Kara stands at the edge of a field, her feet sinking slightly into the damp forest floor. Leaves scatter across the ground with with freshly fallen pine needles. It smells like cold, like the winter that is coming.
Lena's hand slips into hers, fingers threading together with practiced ease.
Slow.
Gentle.
She feels a droplet of water cling to her skin, just cold enough that she can feel it, can tell it a part from the warmth of Lena's hand in hers.
"I can't believe it's so dark already?"
Kara follows her gaze up to the first stars just peeking through the gaps in the trees.
Meeting Lena first came at the end of a Summer.

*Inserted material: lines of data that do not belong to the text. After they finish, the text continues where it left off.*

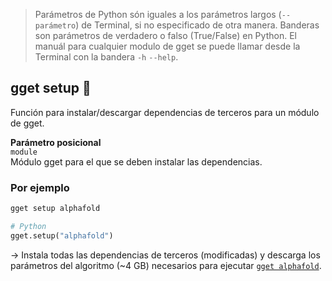 > Parámetros de Python són iguales a los parámetros largos (`--parámetro`) de Terminal, si no especificado de otra manera. Banderas son parámetros de verdadero o falso (True/False) en Python. El manuál para cualquier modulo de gget se puede llamar desde la Terminal con la bandera `-h` `--help`.  
## gget setup 🔧

Función para instalar/descargar dependencias de terceros para un módulo de gget.  

**Parámetro posicional**  
`module`   
Módulo gget para el que se deben instalar las dependencias.  

### Por ejemplo
```bash
gget setup alphafold
```
```python
# Python
gget.setup("alphafold")
```
&rarr; Instala todas las dependencias de terceros (modificadas) y descarga los parámetros del algoritmo (~4 GB) necesarios para ejecutar [`gget alphafold`](alphafold.md).  
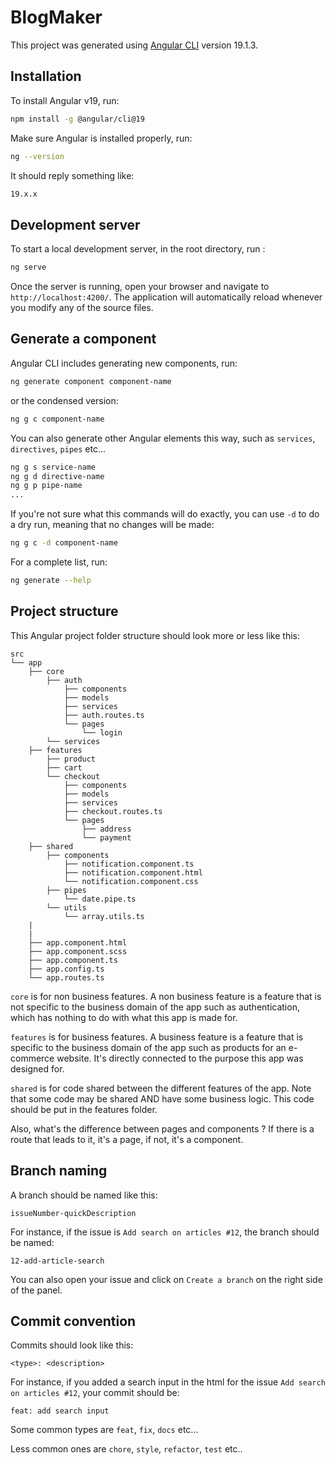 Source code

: # BlogMaker

This project was generated using [Angular CLI](https://github.com/angular/angular-cli) version 19.1.3.

## Installation

To install Angular v19, run:

```bash
npm install -g @angular/cli@19
```

Make sure Angular is installed properly, run:

```bash
ng --version
```

It should reply something like:

```bash
19.x.x
```

## Development server

To start a local development server, in the root directory, run :

```bash
ng serve
```

Once the server is running, open your browser and navigate to `http://localhost:4200/`. The application will automatically reload whenever you modify any of the source files.

## Generate a component

Angular CLI includes generating new components, run:

```bash
ng generate component component-name
```

or the condensed version:

```bash
ng g c component-name
```

You can also generate other Angular elements this way, such as `services`, `directives`, `pipes` etc...

```bash
ng g s service-name
ng g d directive-name
ng g p pipe-name
...
```

If you're not sure what this commands will do exactly, you can use `-d` to do a dry run, meaning that no changes will be made:

```bash
ng g c -d component-name
```

For a complete list, run:

```bash
ng generate --help
```

## Project structure

This Angular project folder structure should look more or less like this:

```
src
└── app
    ├── core
        ├── auth
            ├── components
            ├── models
            ├── services
            ├── auth.routes.ts
            └── pages
                └── login
        └── services
    ├── features
        ├── product
        ├── cart
        └── checkout
            ├── components
            ├── models
            ├── services
            ├── checkout.routes.ts
            └── pages
                ├── address
                └── payment
    ├── shared
        ├── components
            ├── notification.component.ts
            ├── notification.component.html
            └── notification.component.css
        ├── pipes
            └── date.pipe.ts
        └── utils
            └── array.utils.ts
    |
    |
    ├── app.component.html
    ├── app.component.scss
    ├── app.component.ts
    ├── app.config.ts
    └── app.routes.ts
```

`core` is for non business features. A non business feature is a feature that is not specific to the business domain of the app such as authentication, which has nothing to do with what this app is made for.

`features` is for business features. A business feature is a feature that is specific to the business domain of the app such as products for an e-commerce website. It's directly connected to the purpose this app was designed for.

`shared` is for code shared between the different features of the app. Note that some code may be shared AND have some business logic. This code should be put in the features folder.

Also, what's the difference between pages and components ?
If there is a route that leads to it, it's a page, if not, it's a component.

## Branch naming

A branch should be named like this:

```
issueNumber-quickDescription
```

For instance, if the issue is `Add search on articles #12`, the branch should be named:

```
12-add-article-search
```

You can also open your issue and click on `Create a branch` on the right side of the panel.

## Commit convention

Commits should look like this:

```
<type>: <description>
```

For instance, if you added a search input in the html for the issue `Add search on articles #12`, your commit should be:

```
feat: add search input
```

Some common types are `feat`, `fix`, `docs` etc...

Less common ones are `chore`, `style`, `refactor`, `test` etc..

Meeting Lena came, and the world softened just a little — just enough.
Slowly.
Little by little.
In all the months between, all the years, all the seasons. They have both been taken apart and put back together, over and over and over.
Sometimes by the universe.
Sometimes by each other.
But amidst the endless dance of stars and the perpetual renewal of atoms, the part of them that loved the other, had always been left whole, over and over and over.
And there are still days where she is not sure who she is — who she is supposed to be with this patchwork collection of particles stuffed into herself.
But then Lena will take her hand and thread their fingers together just like this, and it will feel like each one of them has found it's place and a purpose all over again.